As such, the City seeks to hold the Plaintiffs liable for their costs simply on the information that they were participants in a march, which is insufficient for liability. See Anti-Arab Anti-Discrimination Committee v. City of Dearborn, 418 F.3d 600, 612 (6th Cir. 2005) ("automatically criminalizing participation in a permitless march destroys the spontaneity and enthusiasm which public demonstrations of this nature are meant to engender). Relatedly, liability cannot be placed on the Plaintiffs simply because they were associated with a group of protesters, many of whom the Defendants assert intentionally violated the law. See NAACP, 458 U.S. at 920 ("civil liability may not be imposed merely because an individual belonged to a group, some members of which committed acts of violence"); United States v. Wilson, 154 F.3d 658, 666 (7th Cir. 1998) (no liability "without clear proof of a specific intent to further an unlawful aim embraced by" the group); see also Boim v. Quranic Literacy Inst., 291 F.3d1000, 1022 (7th Cir. 2002) ("in order to impose liability on an individual for association with a group, it is necessary to establish that the group possessed unlawful goals and that the individual held a specific intent to further those illegal aims"); Cullinane, 566 F.2d 120 ("one who has violated no law may not be arrested for the offenses of those who have been violent or obstructive").*fn7
Defendants have failed to set forth any evidence of specific behavior leading to specific damage. Strict liability is generally disfavored, especially when First Amendment concerns are implicated. See Anti-Arab Anti-Discrimination League, 418 F.3d at 610 (citing Smith v. California, 361 U.S. 147, 152-53 (1960) and citing Video Software Dealers Ass'n v. Webster, 418 F.3d 600, 611 (6th Cir. 2005) ("any statute that chills the exercise of First Amendment rights must contain a knowledge element")); see also CBS Corp. v. F.C.C., 535 F.3d 167, 201 (3rd Cir. 2008) (same).*fn8 Defendants have failed to present evidence sufficient to support their counterclaim; so the Court rules as a matter of law and grants Plaintiffs' Motion for Summary Judgment.

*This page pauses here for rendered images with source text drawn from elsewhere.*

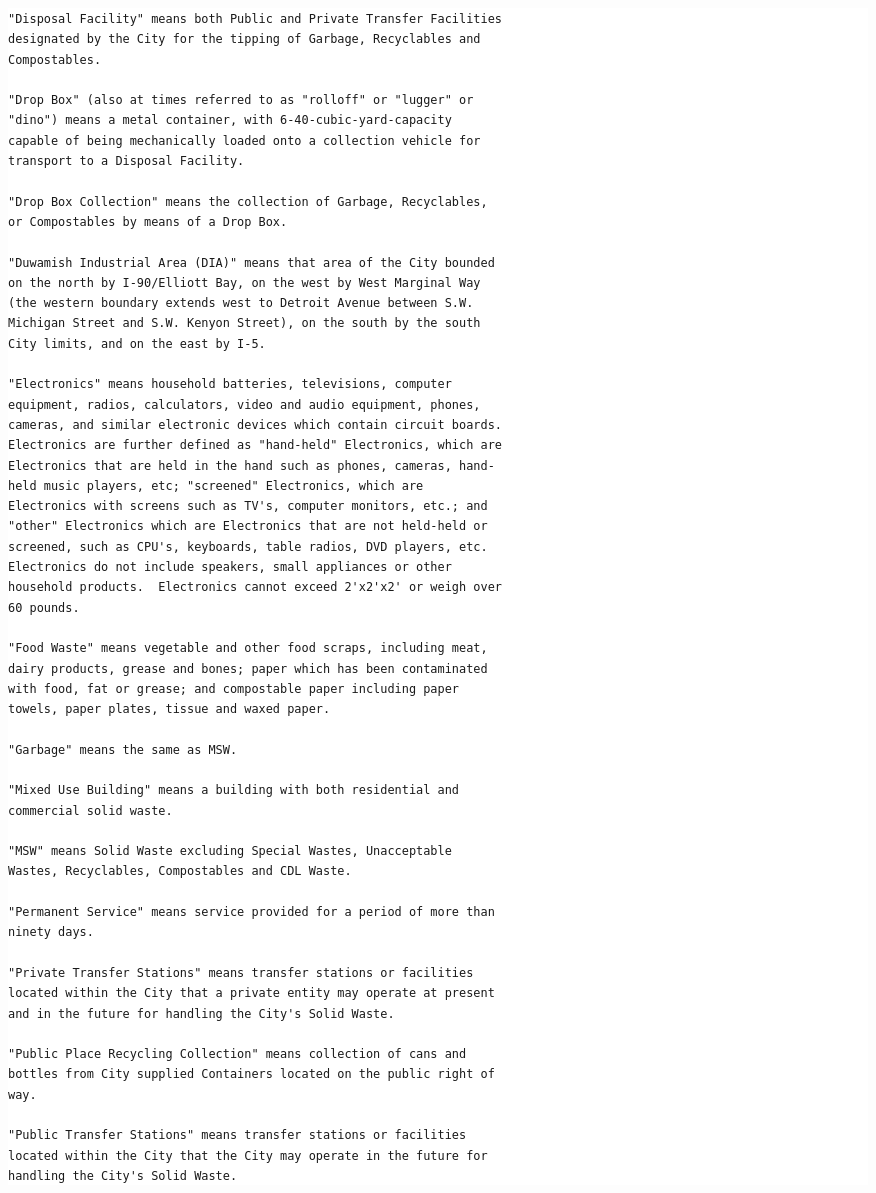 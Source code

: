    "Disposal Facility" means both Public and Private Transfer Facilities  
    designated by the City for the tipping of Garbage, Recyclables and  
    Compostables.  
  
    "Drop Box" (also at times referred to as "rolloff" or "lugger" or  
    "dino") means a metal container, with 6-40-cubic-yard-capacity  
    capable of being mechanically loaded onto a collection vehicle for  
    transport to a Disposal Facility.  
  
    "Drop Box Collection" means the collection of Garbage, Recyclables,  
    or Compostables by means of a Drop Box.  
  
    "Duwamish Industrial Area (DIA)" means that area of the City bounded  
    on the north by I-90/Elliott Bay, on the west by West Marginal Way  
    (the western boundary extends west to Detroit Avenue between S.W.  
    Michigan Street and S.W. Kenyon Street), on the south by the south  
    City limits, and on the east by I-5.  
  
    "Electronics" means household batteries, televisions, computer  
    equipment, radios, calculators, video and audio equipment, phones,  
    cameras, and similar electronic devices which contain circuit boards.  
    Electronics are further defined as "hand-held" Electronics, which are  
    Electronics that are held in the hand such as phones, cameras, hand-  
    held music players, etc; "screened" Electronics, which are  
    Electronics with screens such as TV's, computer monitors, etc.; and  
    "other" Electronics which are Electronics that are not held-held or  
    screened, such as CPU's, keyboards, table radios, DVD players, etc.  
    Electronics do not include speakers, small appliances or other  
    household products.  Electronics cannot exceed 2'x2'x2' or weigh over  
    60 pounds.  
  
    "Food Waste" means vegetable and other food scraps, including meat,  
    dairy products, grease and bones; paper which has been contaminated  
    with food, fat or grease; and compostable paper including paper  
    towels, paper plates, tissue and waxed paper.  
  
    "Garbage" means the same as MSW.  
  
    "Mixed Use Building" means a building with both residential and  
    commercial solid waste.  
  
    "MSW" means Solid Waste excluding Special Wastes, Unacceptable  
    Wastes, Recyclables, Compostables and CDL Waste.  
  
    "Permanent Service" means service provided for a period of more than  
    ninety days.  
  
    "Private Transfer Stations" means transfer stations or facilities  
    located within the City that a private entity may operate at present  
    and in the future for handling the City's Solid Waste.  
  
    "Public Place Recycling Collection" means collection of cans and  
    bottles from City supplied Containers located on the public right of  
    way.  
  
    "Public Transfer Stations" means transfer stations or facilities  
    located within the City that the City may operate in the future for  
    handling the City's Solid Waste.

For the reasons stated above, Defendant Officers' Motion for Summary Judgment is granted; Plaintiffs' Motion for Summary Judgment on their Fourth Amendment Claims is denied; Defendant City of Chicago's Motion for Summary Judgment is granted; Plaintiffs' Motion for Summary Judgment on the City's Counterclaim is granted; and Plaintiffs' Motion to Strike is granted in part and denied in part.